Smucker Cuts Guidance with Weakness Widespread

Image Source: J. M. Smucker Company – IR Presentation

By Callum Turcan

J. M. Smucker Company (SJM) is known for its peanut butter (sold under such brands as Jif and Adams), jams (including its namesake Smucker’s offering and Knott’s Berry Farm products), coffees (such as Folgers and Café Bustelo), pet products (including Nature’s Recipe and Meow Mix), and more. The firm posted first quarter earnings for FY2020 (quarter ended July 31) on August 27 that upset the market and sent shares down more than 8% that day. Smucker’s revenue and earnings both missed estimates while management lowered the firm’s full year guidance for fiscal 2020.

Smucker now expects its FY2020 EPS to come in at $8.35-$8.55/share, down from $8.45-$8.65/share previously. Furthermore, net sales are now expected to either drop by 1% or come in flat year-over-year in FY2020 while previously, Smucker Company’s forecasted a 1% to 2% year-over-year increase in its net sales. We can understand why shares of SJM sold off aggressively and we aren’t interested in adding the company to either newsletter portfolio.   

We have lowered our fair value estimate for Smucker to $107 per share from $109/share previously, after the report. Shares of SJM now trade just below that level as of this writing indicating Smucker Company’s equity is fairly valued. We caution Smucker Company’s dividend coverage is very weak as its Dividend Cushion ratio stands at just 0.5x (note the ‘Dividend Cushion Cash Flow Bridge’ in the image below. While a lower interest rate environment will likely help Smucker retain access to capital markets at more attractive rates, as will its Baa2 investment grade credit rating from Moody’s Corporation (MCO), please note its large net debt load poses a serious threat to its future dividend payouts should its financial performance significantly weaken. Shares of SJM yield ~3.3% as of this writing.

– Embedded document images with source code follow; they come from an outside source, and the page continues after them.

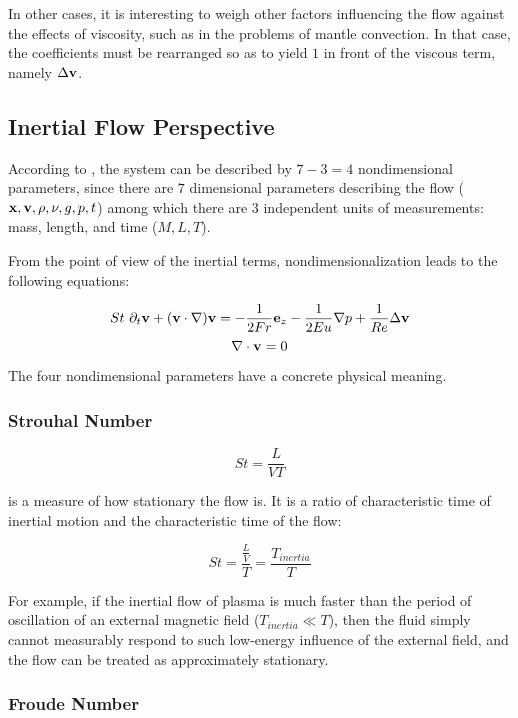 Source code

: In other cases, it is interesting to weigh other factors influencing the flow against the effects of viscosity, such as in the problems of mantle convection. In that case, the coefficients must be rearranged so as to yield $1$ in front of the viscous term, namely $\Delta\mathbf{v}$. 

\subsection{Inertial Flow Perspective}

According to  \cite{barenblatt1}, the system can be described by $7 - 3 = 4$ nondimensional parameters, since there are $7$ dimensional parameters describing the flow ($\mathbf{x}, \mathbf{v}, \rho, \nu, g, p, t$) among which there are $3$ independent units of measurements: mass, length, and time ($M, L, T$).

From the point of view of the inertial terms, nondimensionalization leads to the following equations:

\begin{equation} \label{NS1-inertNondim}
St~ \partial_t\mathbf{v} + (\mathbf{v} \cdot \nabla)\mathbf{v} = -\frac{1}{2Fr} \mathbf{e}_z - \frac{1}{2 Eu}\nabla p + \frac{1}{Re}\Delta\mathbf{v} 
\end{equation}
\begin{equation} \label{NS2-inertNondim}
\nabla\cdot\mathbf{v} = 0 
\end{equation}

The four nondimensional parameters have a concrete physical meaning.

\subsubsection{Strouhal Number}

$$St = \frac{L}{VT}$$

is a measure of how stationary the flow is. It is a ratio of characteristic time of inertial motion and the characteristic time of the flow:

$$ St = \frac{\frac{L}{V}}{T} = \frac{T_{inertia}}{T}$$

For example, if the inertial flow of plasma is much faster than the period of oscillation of an external magnetic field ($ T_{inertia} \ll T$), then the fluid simply cannot measurably respond to such low-energy influence of the external field, and the flow can be treated as approximately stationary.

\subsubsection{Froude Number}

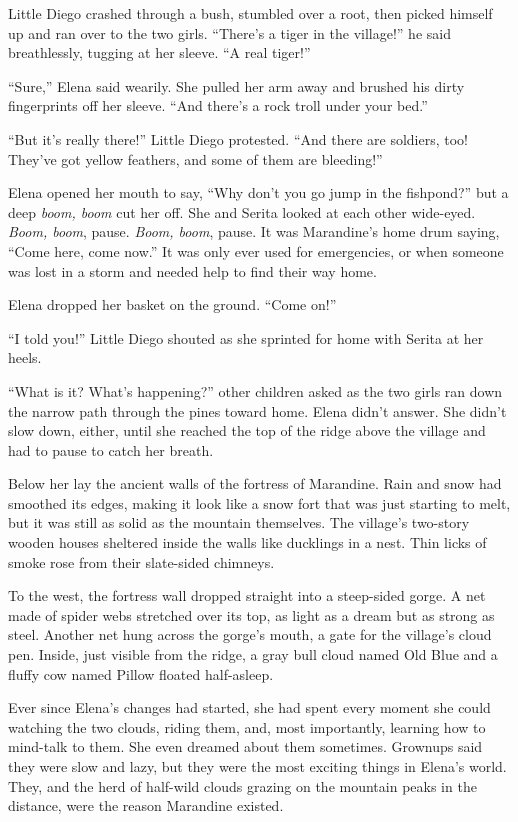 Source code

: \documentclass[10pt]{book}
\begin{document}
Little Diego crashed through a bush, stumbled over a root, then picked himself up and ran over to the two girls. ``There's a tiger in the village!'' he said breathlessly, tugging at her sleeve. ``A real tiger!''

``Sure,'' Elena said wearily. She pulled her arm away and brushed his dirty fingerprints off her sleeve. ``And there's a rock troll under your bed.''

``But it's really there!'' Little Diego protested. ``And there are soldiers, too!  They've got yellow feathers, and some of them are bleeding!''

Elena opened her mouth to say, ``Why don't you go jump in the fishpond?'' but a deep \emph{boom, boom} cut her off. She and Serita looked at each other wide-eyed. \emph{Boom, boom}, pause. \emph{Boom, boom}, pause. It was Marandine's home drum saying, ``Come here, come now.'' It was only ever used for emergencies, or when someone was lost in a storm and needed help to find their way home.

Elena dropped her basket on the ground. ``Come on!''

``I told you!'' Little Diego shouted as she sprinted for home with Serita at her heels.

``What is it? What's happening?'' other children asked as the two girls ran down the narrow path through the pines toward home. Elena didn't answer. She didn't slow down, either, until she reached the top of the ridge above the village and had to pause to catch her breath.

Below her lay the ancient walls of the fortress of Marandine. Rain and snow had smoothed its edges, making it look like a snow fort that was just starting to melt, but it was still as solid as the mountain themselves. The village's two-story wooden houses sheltered inside the walls like ducklings in a nest. Thin licks of smoke rose from their slate-sided chimneys.

To the west, the fortress wall dropped straight into a steep-sided gorge. A net made of spider webs stretched over its top, as light as a dream but as strong as steel. Another net hung across the gorge's mouth, a gate for the village's cloud pen. Inside, just visible from the ridge, a gray bull cloud named Old Blue and a fluffy cow named Pillow floated half-asleep.

Ever since Elena's changes had started, she had spent every moment she could watching the two clouds, riding them, and, most importantly, learning how to mind-talk to them. She even dreamed about them sometimes. Grownups said they were slow and lazy, but they were the most exciting things in Elena's world. They, and the herd of half-wild clouds grazing on the mountain peaks in the distance, were the reason Marandine existed.
\end{document}
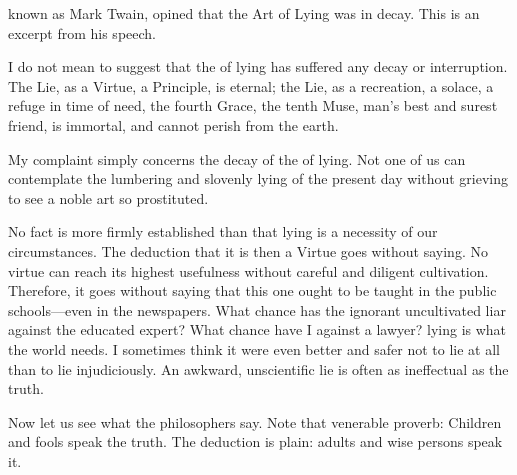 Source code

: \documentclass{novelette}
\begin{document}
\begin{display}
\vfil
{\centering{}\par}
\vfil
\end{display}

\blankpage

\mainmatter

\begin{opening}
\null\null\null\null\null\null
{}
\null\null\null\null\null\null\null\null
\end{opening}
 known as Mark Twain, opined that the Art of Lying
was in decay. This is an excerpt from his speech.

\scene{-}

I do not mean to suggest that the  of lying has
suffered any decay or interruption. The Lie, as a Virtue, a
Principle, is eternal; the Lie, as a recreation, a solace, a refuge in
time of need, the fourth Grace, the tenth Muse, man's best and surest
friend, is immortal, and cannot perish from the earth.

My complaint simply concerns the decay of the  of lying.
Not one of us can contemplate the lumbering and slovenly lying of the
present day without grieving to see a noble art so prostituted.

No fact is more firmly established than that lying is a necessity of our
circumstances. The deduction that it is then a Virtue goes without
saying. No virtue can reach its highest usefulness without careful and
diligent cultivation. Therefore, it goes without saying that this one
ought to be taught in the public schools---even in the newspapers. What
chance has the ignorant uncultivated liar against the educated expert?
What chance have I against a lawyer?  lying
is what the world needs. I sometimes think it were even better and safer
not to lie at all than to lie injudiciously. An awkward, unscientific
lie is often as ineffectual as the truth.

Now let us see what the philosophers say. Note that venerable proverb:
Children and fools  speak the truth. The deduction is plain:
adults and wise persons  speak it.

\end{document}
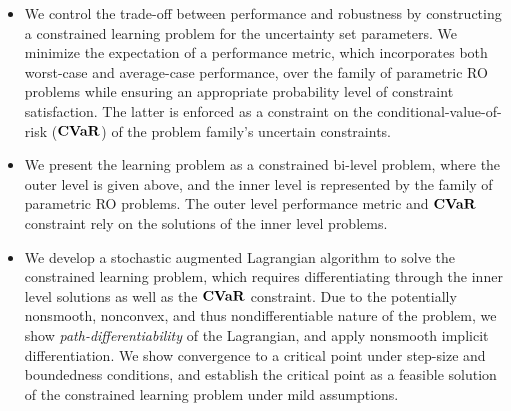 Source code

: \documentclass[11pt]{article}
\newcommand{\bsnote}[1]{\noindent\textcolor{red}{\texttt{Bartolomeo: #1}}}
\begin{document}
\begin{itemize}
\item 
We control the trade-off between performance and robustness by constructing a constrained learning problem for the uncertainty set parameters. 
We minimize the expectation of a performance metric, which incorporates both worst-case and average-case performance, over the family of parametric \gls{RO} problems while ensuring an appropriate probability level of constraint satisfaction. The latter is enforced as a constraint on the conditional-value-of-risk ($\CVaR$) of the problem family's uncertain constraints.
\item We present the learning problem as a constrained bi-level problem, where the outer level is given above, and the inner level is represented by the family of parametric \gls{RO} problems. The outer level performance metric and $\CVaR$ constraint rely on the solutions of the inner level problems. 
 \item We develop a stochastic augmented Lagrangian algorithm to solve the constrained learning problem, which requires differentiating through the inner level solutions as well as the $\CVaR$ constraint. Due to the potentially nonsmooth, nonconvex, and thus nondifferentiable nature of the problem, we show {\it path-differentiability} of the Lagrangian, and apply nonsmooth implicit differentiation. We show convergence to a critical point under step-size and boundedness conditions, and establish the critical point as a feasible solution of the constrained learning problem under mild assumptions. 

\end{itemize}
\end{document}
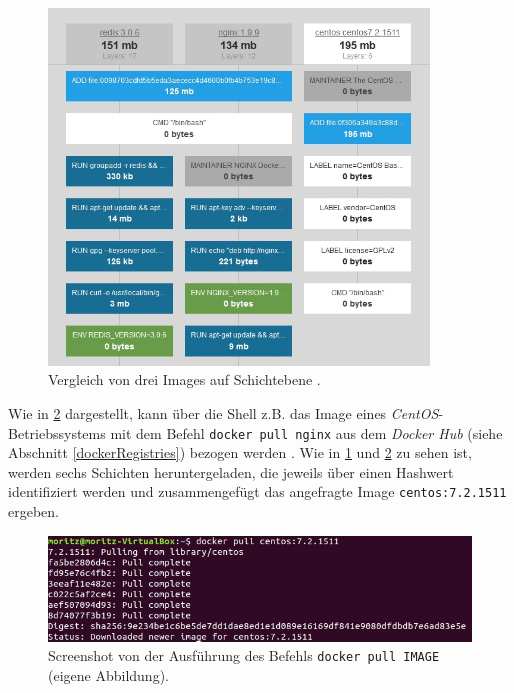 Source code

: \documentclass[../main.tex]{subfiles}
\begin{document}
			\begin{figure}[!htbp]
          \centering
          \includegraphics[width=0.9\textwidth]{./images/intro_imagelayers.jpg}
          \caption{Vergleich von drei Images auf Schichtebene \cite{dockerImagelayers}.}
          \label{fig:intro_imagelayers}
      \end{figure}


      Wie in \fig \ref{fig:intro_dockerPull} dargestellt, kann über die \gls{Shell} z.B. das Image eines \emph{CentOS}-Betriebssystems mit dem Befehl \texttt{docker pull nginx} aus dem \emph{Docker Hub} (siehe Abschnitt \ref{dockerRegistries}) bezogen werden \cite{dockerHubNginx}\cite{dockerPull}. Wie in \fig \ref{fig:intro_imagelayers} und \fig \ref{fig:intro_dockerPull} zu sehen ist, werden sechs Schichten heruntergeladen, die jeweils über einen Hashwert identifiziert werden und zusammengefügt das angefragte Image \texttt{centos:7.2.1511} ergeben.

			\begin{figure}[!htbp]
          \centering
          \includegraphics[width=1.0\textwidth]{./images/intro_dockerPull.jpg}
          \caption{Screenshot von der Ausführung des Befehls \texttt{docker pull IMAGE} (eigene Abbildung).}
          \label{fig:intro_dockerPull}
      \end{figure}
\end{document}

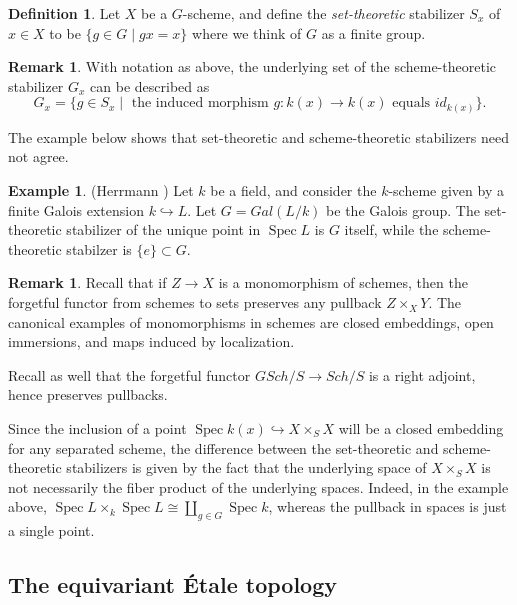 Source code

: \documentclass[draftthesis,tocnosub,noragright,centerchapter,10pt]{uiucthesis2009}
\DeclareMathOperator{\Spec}{Spec}
\theoremstyle{plain}
\theoremstyle{definition}
\newtheorem{example}[lemma]{Example}
\newtheorem{definition}[lemma]{Definition}
\newtheorem{remark}[lemma]{Remark}
\begin{document}
\begin{definition}
Let $X$ be a $G$-scheme, and define the \emph{set-theoretic}
stabilizer $S_x$ of $x \in X$ to be $\{g \in G
\mid gx = x\}$ where we think of $G$ as a finite group. 
\end{definition}

\begin{remark}
With notation as above, the underlying set of the scheme-theoretic
stabilizer $G_x$ can be described as
\[
G_x = \{g \in S_x \mid \text{ the induced morphism $g : k(x)
  \rightarrow k(x)$ equals } id_{k(x)}\}.
\]
\end{remark}



The example below shows that set-theoretic and scheme-theoretic
stabilizers need not agree.

\begin{example} (Herrmann \cite{GrpSchHerr})
Let $k$ be a field, and consider the $k$-scheme given by a finite
Galois extension $k \hookrightarrow L$. Let $G = Gal(L/k)$ be the
Galois group. The set-theoretic stabilizer of the unique point in
$\Spec L$ is $G$ itself, while the scheme-theoretic stabilzer is
$\{e\} \subset G$. 
\end{example}

\begin{remark}
Recall that if $Z \rightarrow X$ is a monomorphism of schemes, then
the forgetful functor from schemes to sets preserves any pullback $Z
\times_X Y$. The canonical examples of monomorphisms in schemes are
closed embeddings, open immersions, and maps induced by localization. 

Recall as well that the forgetful functor $GSch/S \rightarrow Sch/S$
is a right adjoint, hence preserves pullbacks.

Since the inclusion of a point $\Spec k(x) \hookrightarrow X \times_S X$
will be a closed embedding for any separated scheme, the difference
between the set-theoretic and scheme-theoretic stabilizers is given by
the fact that the underlying space of $X \times_S X$ is not
necessarily the fiber product of the underlying spaces. Indeed, in the
example above, $\Spec L \times_k \Spec L \cong \coprod_{g \in G} \Spec
k$, whereas the pullback in spaces is just a single point. 
\end{remark}

\subsection{The equivariant \'Etale topology}
\end{document}
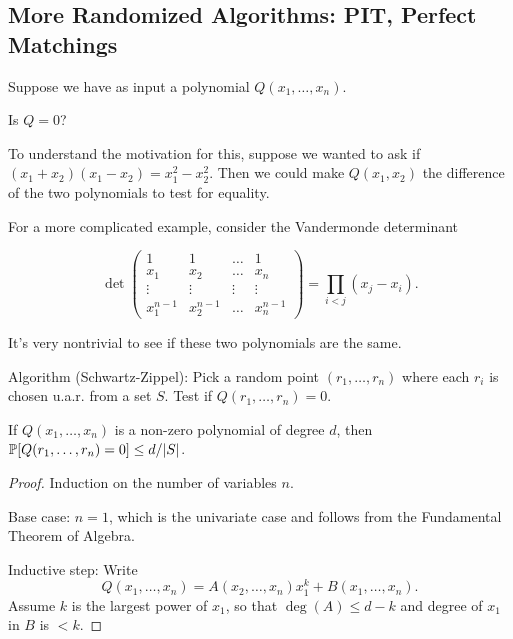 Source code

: \documentclass[11 pt]{scrartcl}
\begin{document}
\subsection{More Randomized Algorithms: PIT, Perfect Matchings}
\begin{example}
    Suppose we have as input a polynomial $Q(x_1, \dots, x_n)$. 

    \begin{question}
        Is $Q = 0$? 
    \end{question}
    To understand the motivation for this, suppose we wanted to ask if $(x_1+x_2)(x_1-x_2) = x_1^2 - x_2^2$. Then we could make $Q(x_1, x_2)$ the difference of the two polynomials to test for equality. 

    For a more complicated example, consider the Vandermonde determinant 

    \[ \det \begin{pmatrix} 1 & 1 & \dots & 1 \\ 
                            x_1 & x_2 & \dots & x_n \\ 
                            \vdots & \vdots & \vdots & \vdots \\ 
                            x_1^{n-1} & x_2^{n-1} & \dots & x_n^{n-1} \end{pmatrix}
                        = \prod_{i<j} (x_j-x_i).\] 

    It's very nontrivial to see if these two polynomials are the same. 

    Algorithm (Schwartz-Zippel): Pick a random point $(r_1, \dots, r_n)$ where each $r_i$ is chosen u.a.r. from a set $S$. Test if $Q(r_1, \dots, r_n) = 0$. 

    \begin{claim}
        If $Q(x_1, \dots, x_n)$ is a non-zero polynomial of degree $d$, then $\mathbb P[Q(r_1, \dots, r_n) = 0] \leq d/|S|$. 
    \end{claim}

    \begin{proof}
        Induction on the number of variables $n$. 

        Base case: $n=1$, which is the univariate case and follows from the Fundamental Theorem of Algebra.  

        Inductive step: Write 
        \[ Q(x_1, \dots, x_n) = A(x_2, \dots, x_n)x_1^k + B(x_1, \dots, x_n).\]
        Assume $k$ is the largest power of $x_1$, so that $\deg(A) \leq d-k$ and degree of $x_1$ in $B$ is $< k$. 
        

\end{proof}
\end{example}
\end{document}
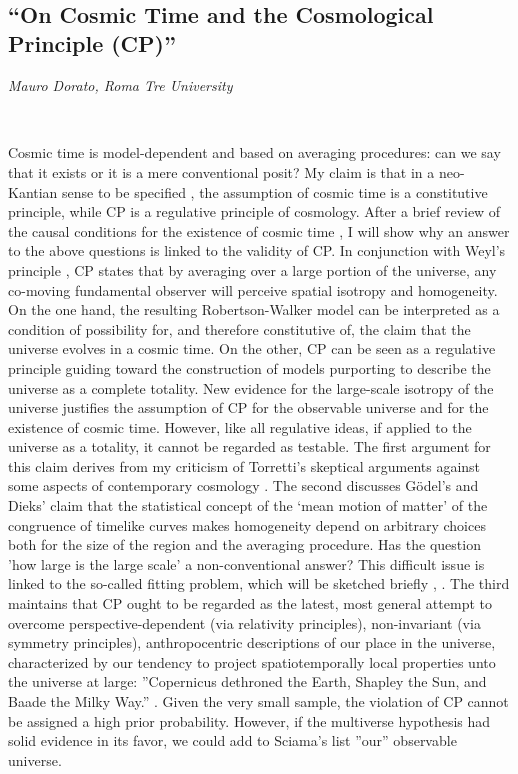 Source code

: \documentclass[11pt]{article}
\begin{document}
\

\subsection*{\textsf{``On Cosmic Time and the
Cosmological Principle (CP)''}}

\textcolor{moderncvgreen}{
\textit{Mauro Dorato, Roma Tre University
}
}

\

\newrefsection

Cosmic time is model-dependent and based on averaging procedures: can we say that it exists or it is a mere conventional posit? My claim is that in a neo-Kantian sense to be specified \cite{friedman1991}, the assumption of cosmic time is a constitutive principle, while CP is a regulative principle of cosmology. After a brief review of the causal conditions for the existence of cosmic time \cite{wald1984general}, I will show why an answer to the above questions is linked to the validity of CP. In conjunction with Weyl’s principle \cite{weyl1923}, CP states that by averaging over a large portion of the universe, any co-moving fundamental observer will perceive spatial isotropy and homogeneity. On the one hand, the resulting Robertson-Walker model can be interpreted as a condition of possibility for, and therefore constitutive of, the claim that the universe evolves in a cosmic time. On the other, CP can be seen as a regulative principle guiding toward the construction of models purporting to describe the universe as a complete totality. New evidence for the large-scale isotropy of the universe justifies the assumption of CP for the observable universe and for the existence of cosmic time. However, like all regulative ideas, if applied to the universe as a totality, it cannot be regarded as testable. The first argument for this claim derives from my criticism of Torretti’s skeptical arguments against some aspects of contemporary cosmology \cite{torretti2000}. The second discusses Gödel’s \cite{godel1949} and Dieks’ \cite{dieks2006} claim that the statistical concept of the ‘mean motion of matter’ of the congruence of timelike curves makes homogeneity depend on arbitrary choices both for the size of the region and the averaging procedure. Has the question ’how large is the large scale’ a non-conventional answer? This difficult issue is linked to the so-called fitting problem, which will be sketched briefly \cite{ellis1987}, \cite{smeenk2020}. The third maintains that CP ought to be regarded as the latest, most general attempt to overcome perspective-dependent (via relativity principles), non-invariant (via symmetry principles), anthropocentric descriptions of our place in the universe, characterized by our tendency to project spatiotemporally local properties unto the universe at large: ”Copernicus dethroned the Earth, Shapley the Sun, and Baade the Milky Way.” \cite{sciama1959}. Given the very small sample, the violation of CP cannot be assigned a high prior probability. However, if the multiverse hypothesis had solid evidence in its favor, we could add to Sciama’s list ”our” observable universe.

\ 

\printbibliography[heading=none]
\end{document}
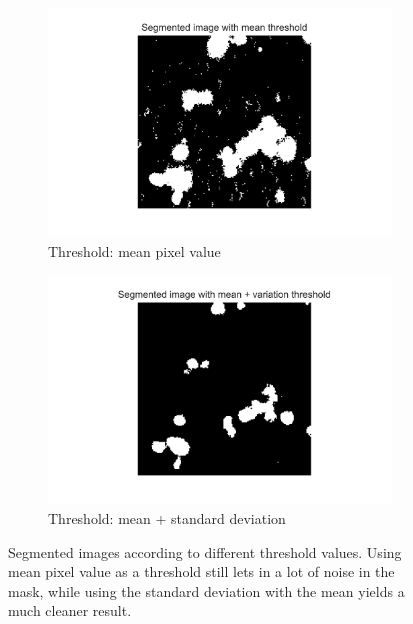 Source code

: \begin{figure}[h]
    \centering
    \begin{subfigure}[h!]{0.4\textwidth}
        \includegraphics[width=\textwidth]{dissertation/figures/mean_threshold_cell.jpg}
        \caption{Threshold: mean pixel value}
        \label{fig:thresholdmean}
    \end{subfigure}
    \begin{subfigure}[h!]{0.4\textwidth}
        \includegraphics[width=\textwidth]{dissertation/figures/mean_std_threshold_cell.jpg}
        \caption{Threshold: mean + standard deviation}
        \label{fig:thresholdstd}
    \end{subfigure}
    \caption{Segmented images according to different threshold values. Using mean pixel value as a threshold still lets in a lot of noise in the mask, while using the standard deviation with the mean yields a much cleaner result.}
\end{figure}

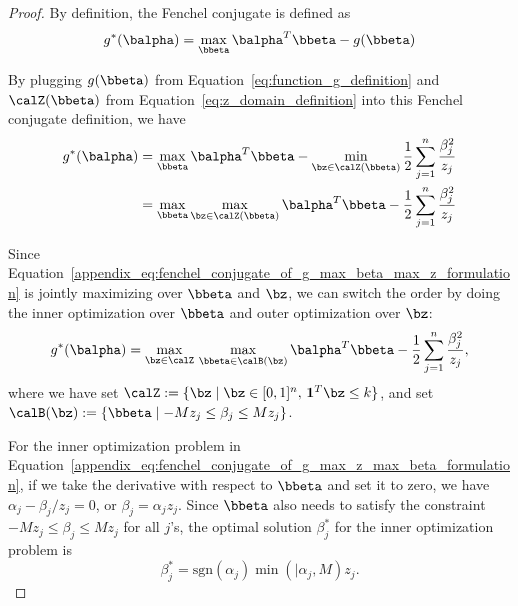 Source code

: \begin{proof}
    By definition, the Fenchel conjugate is defined as
    \begin{equation}
        \label{appendix_def:fenchel_conjugate_of_g}
        g^*(\balpha) = \max_{\bbeta} \balpha^T \bbeta - g(\bbeta)
    \end{equation}

    By plugging $g(\bbeta)$ from Equation~\eqref{eq:function_g_definition} and $\calZ(\bbeta)$ from Equation~\eqref{eq:z_domain_definition} into this Fenchel conjugate definition, we have
    \begin{align}
        \label{appendix_eq:fenchel_conjugate_of_g_max_beta_max_z_formulation}
            g^*(\balpha) &= \max_{\bbeta} \balpha^T \bbeta - \min_{\bz \in \calZ(\bbeta)} \frac{1}{2} \sum_{j=1}^n \frac{\beta_j^2}{z_j} \nonumber \\
            &= \max_{\bbeta} \max_{\bz \in \calZ(\bbeta)} \balpha^T \bbeta -  \frac{1}{2} \sum_{j=1}^n \frac{\beta_j^2}{z_j}
    \end{align}

    Since Equation~\eqref{appendix_eq:fenchel_conjugate_of_g_max_beta_max_z_formulation} is jointly maximizing over $\bbeta$ and $\bz$, we can switch the order by doing the inner optimization over $\bbeta$ and outer optimization over $\bz$:
    \begin{align}
        \label{appendix_eq:fenchel_conjugate_of_g_max_z_max_beta_formulation}
        g^*(\balpha) = \max_{\bz \in \calZ} \, \max_{\bbeta \in \calB(\bz)} \balpha^T \bbeta - \frac{1}{2} \sum_{j=1}^n \frac{\beta_j^2}{z_j},
    \end{align}
    where we have set $\calZ := \{\bz \mid \bz \in [0,1]^n, \, \mathbf{1}^T \bz \leq k\}$, and set $\calB(\bz) := \{\bbeta \mid - M z_j \leq \beta_j \leq M z_j\}$.

    For the inner optimization problem in Equation~\eqref{appendix_eq:fenchel_conjugate_of_g_max_z_max_beta_formulation}, if we take the derivative with respect to $\bbeta$ and set it to zero, we have $\alpha_j - \beta_j / z_j = 0$, or $\beta_j = \alpha_j z_j$.
    Since $\bbeta$ also needs to satisfy the constraint $ - M z_j \leq \beta_j \leq M z_j$ for all $j$'s, the optimal solution $\beta_j^*$ for the inner optimization problem is 
    \begin{equation}
        \label{appendix_eq:solution_for_beta_in_terms_of_fenchel_dual_alpha}
        \beta_j^* = \text{sgn}(\alpha_j) \min(\vert{\alpha_j}, M) z_j.
    \end{equation}


\end{proof}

Image Source: SJM’s Dividend Report

Management is addressing this issue through deleveraging efforts. In FY2020, Smucker Company aims to pay down an additional $400 million in debt by the end of the year through expected free cash flow generation. Free cash flows in FY2020 are forecasted by management to come in at $875-$925 million. Last quarter, management noted Smucker Company paid down $130 million in debt and that the firm’s leverage ratio (debt to EBITDA) stood at 3.6x, which will come down to just above 3.0x by the end of FY2020. We would like to see that climb down even lower but appreciate Smucker Company’s deleveraging strategy.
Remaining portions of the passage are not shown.